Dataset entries

▼▼▼

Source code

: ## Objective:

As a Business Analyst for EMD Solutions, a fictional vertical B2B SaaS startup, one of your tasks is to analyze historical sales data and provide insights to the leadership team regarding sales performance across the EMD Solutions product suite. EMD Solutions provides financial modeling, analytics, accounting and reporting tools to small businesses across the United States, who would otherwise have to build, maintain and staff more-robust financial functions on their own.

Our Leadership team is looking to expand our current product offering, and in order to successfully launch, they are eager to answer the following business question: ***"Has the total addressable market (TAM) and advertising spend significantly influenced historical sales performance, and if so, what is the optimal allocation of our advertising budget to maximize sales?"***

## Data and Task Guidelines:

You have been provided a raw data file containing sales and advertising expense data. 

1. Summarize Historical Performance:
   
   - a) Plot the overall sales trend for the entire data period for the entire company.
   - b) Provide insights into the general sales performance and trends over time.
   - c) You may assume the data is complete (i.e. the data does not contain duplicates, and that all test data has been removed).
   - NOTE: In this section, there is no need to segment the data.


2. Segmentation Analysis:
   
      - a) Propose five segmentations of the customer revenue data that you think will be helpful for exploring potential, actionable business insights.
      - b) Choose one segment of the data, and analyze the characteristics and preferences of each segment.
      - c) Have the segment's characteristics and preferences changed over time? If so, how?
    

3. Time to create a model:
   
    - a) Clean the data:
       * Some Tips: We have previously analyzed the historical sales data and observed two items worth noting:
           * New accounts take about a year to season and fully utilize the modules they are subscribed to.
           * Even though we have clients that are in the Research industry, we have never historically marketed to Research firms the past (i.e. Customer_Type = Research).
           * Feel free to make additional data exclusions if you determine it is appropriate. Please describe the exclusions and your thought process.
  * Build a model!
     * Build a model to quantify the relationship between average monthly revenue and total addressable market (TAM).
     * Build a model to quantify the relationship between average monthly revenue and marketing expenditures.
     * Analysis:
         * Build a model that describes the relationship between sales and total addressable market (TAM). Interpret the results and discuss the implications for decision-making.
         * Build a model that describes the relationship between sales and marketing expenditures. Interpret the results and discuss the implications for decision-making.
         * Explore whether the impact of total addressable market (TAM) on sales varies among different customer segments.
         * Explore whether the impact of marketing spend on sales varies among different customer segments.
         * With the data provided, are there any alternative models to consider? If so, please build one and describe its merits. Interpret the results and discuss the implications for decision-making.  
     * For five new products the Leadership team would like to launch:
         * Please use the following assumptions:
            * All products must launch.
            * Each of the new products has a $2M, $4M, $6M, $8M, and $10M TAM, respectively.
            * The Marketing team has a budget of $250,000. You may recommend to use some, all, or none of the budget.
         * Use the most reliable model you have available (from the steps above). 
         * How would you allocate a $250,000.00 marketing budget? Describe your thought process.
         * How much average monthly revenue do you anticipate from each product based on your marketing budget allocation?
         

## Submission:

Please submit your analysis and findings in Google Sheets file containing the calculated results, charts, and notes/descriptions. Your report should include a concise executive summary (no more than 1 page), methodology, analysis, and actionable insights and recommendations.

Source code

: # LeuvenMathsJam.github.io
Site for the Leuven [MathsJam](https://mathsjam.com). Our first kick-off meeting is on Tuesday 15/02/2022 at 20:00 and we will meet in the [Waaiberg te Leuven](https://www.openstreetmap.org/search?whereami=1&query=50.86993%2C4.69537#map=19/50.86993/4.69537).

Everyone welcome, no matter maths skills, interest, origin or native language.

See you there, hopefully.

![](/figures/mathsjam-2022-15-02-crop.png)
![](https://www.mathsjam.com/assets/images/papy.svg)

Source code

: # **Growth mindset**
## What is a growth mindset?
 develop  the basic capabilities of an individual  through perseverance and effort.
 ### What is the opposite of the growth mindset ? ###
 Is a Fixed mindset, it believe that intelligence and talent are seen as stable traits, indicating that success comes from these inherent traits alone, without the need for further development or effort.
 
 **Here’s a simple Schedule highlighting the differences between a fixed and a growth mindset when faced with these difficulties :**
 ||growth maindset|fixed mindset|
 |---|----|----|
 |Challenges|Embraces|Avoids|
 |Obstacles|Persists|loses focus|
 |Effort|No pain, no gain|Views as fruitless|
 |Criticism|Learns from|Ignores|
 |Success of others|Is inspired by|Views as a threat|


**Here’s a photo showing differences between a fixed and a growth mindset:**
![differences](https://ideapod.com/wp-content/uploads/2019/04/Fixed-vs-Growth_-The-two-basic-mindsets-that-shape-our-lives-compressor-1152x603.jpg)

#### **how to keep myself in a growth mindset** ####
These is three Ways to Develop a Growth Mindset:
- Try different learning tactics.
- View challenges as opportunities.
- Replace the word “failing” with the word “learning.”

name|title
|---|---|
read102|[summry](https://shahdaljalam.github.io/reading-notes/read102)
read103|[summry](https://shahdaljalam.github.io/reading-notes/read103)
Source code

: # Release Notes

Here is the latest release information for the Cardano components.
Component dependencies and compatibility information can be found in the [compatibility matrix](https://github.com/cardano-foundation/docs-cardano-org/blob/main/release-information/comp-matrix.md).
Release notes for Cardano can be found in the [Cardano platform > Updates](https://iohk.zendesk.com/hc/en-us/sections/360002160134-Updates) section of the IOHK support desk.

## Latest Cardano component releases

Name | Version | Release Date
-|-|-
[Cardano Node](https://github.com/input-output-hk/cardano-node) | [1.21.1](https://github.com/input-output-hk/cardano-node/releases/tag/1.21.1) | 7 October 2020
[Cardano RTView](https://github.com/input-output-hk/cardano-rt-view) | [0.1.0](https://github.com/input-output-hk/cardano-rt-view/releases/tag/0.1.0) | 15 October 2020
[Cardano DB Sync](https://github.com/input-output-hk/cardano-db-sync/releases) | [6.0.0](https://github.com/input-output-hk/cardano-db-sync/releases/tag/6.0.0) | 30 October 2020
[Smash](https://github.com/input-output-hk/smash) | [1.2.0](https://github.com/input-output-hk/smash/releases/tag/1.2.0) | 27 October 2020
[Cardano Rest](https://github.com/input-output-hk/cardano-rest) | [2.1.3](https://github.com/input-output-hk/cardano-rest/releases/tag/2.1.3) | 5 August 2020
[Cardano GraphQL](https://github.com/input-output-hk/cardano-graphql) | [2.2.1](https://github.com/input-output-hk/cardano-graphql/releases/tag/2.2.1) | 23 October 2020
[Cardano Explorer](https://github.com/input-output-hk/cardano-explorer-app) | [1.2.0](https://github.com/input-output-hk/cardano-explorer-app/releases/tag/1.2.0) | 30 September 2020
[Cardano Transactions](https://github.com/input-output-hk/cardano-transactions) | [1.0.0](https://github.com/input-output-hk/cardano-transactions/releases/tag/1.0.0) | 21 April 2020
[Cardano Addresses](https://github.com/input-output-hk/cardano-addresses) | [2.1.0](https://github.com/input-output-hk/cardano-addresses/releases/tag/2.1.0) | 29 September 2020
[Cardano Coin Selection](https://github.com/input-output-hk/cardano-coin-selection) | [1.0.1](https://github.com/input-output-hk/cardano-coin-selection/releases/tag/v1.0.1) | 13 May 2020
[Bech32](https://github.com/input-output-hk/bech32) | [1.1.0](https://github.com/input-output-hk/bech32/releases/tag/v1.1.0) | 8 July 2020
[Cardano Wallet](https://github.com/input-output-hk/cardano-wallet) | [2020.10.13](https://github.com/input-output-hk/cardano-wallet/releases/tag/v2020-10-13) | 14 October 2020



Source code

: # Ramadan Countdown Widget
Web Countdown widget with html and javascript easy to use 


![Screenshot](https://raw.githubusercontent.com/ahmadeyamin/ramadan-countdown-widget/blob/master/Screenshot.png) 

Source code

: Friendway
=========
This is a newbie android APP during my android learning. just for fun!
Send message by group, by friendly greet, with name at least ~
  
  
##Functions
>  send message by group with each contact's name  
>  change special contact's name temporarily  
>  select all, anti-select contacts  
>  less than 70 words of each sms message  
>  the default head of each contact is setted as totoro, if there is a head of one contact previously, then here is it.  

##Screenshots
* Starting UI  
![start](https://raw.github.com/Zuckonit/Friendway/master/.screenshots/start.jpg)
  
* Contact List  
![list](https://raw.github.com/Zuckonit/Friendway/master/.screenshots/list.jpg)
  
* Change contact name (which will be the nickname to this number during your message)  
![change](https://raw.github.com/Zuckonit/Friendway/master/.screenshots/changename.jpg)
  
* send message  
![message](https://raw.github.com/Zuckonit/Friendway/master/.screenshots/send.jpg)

▲▲▲

**YOUR OBJECTIVE:** Copy the lines of the data above exactly as written, beginning with the line containing "- c) Have the" and ending with the line containing "sales and marketing", and leave out all other lines.

**WRITTEN SOLUTION:**
      - c) Have the segment's characteristics and preferences changed over time? If so, how?
    

3. Time to create a model:
   
    - a) Clean the data:
       * Some Tips: We have previously analyzed the historical sales data and observed two items worth noting:
           * New accounts take about a year to season and fully utilize the modules they are subscribed to.
           * Even though we have clients that are in the Research industry, we have never historically marketed to Research firms the past (i.e. Customer_Type = Research).
           * Feel free to make additional data exclusions if you determine it is appropriate. Please describe the exclusions and your thought process.
  * Build a model!
     * Build a model to quantify the relationship between average monthly revenue and total addressable market (TAM).
     * Build a model to quantify the relationship between average monthly revenue and marketing expenditures.
     * Analysis:
         * Build a model that describes the relationship between sales and total addressable market (TAM). Interpret the results and discuss the implications for decision-making.
         * Build a model that describes the relationship between sales and marketing expenditures. Interpret the results and discuss the implications for decision-making.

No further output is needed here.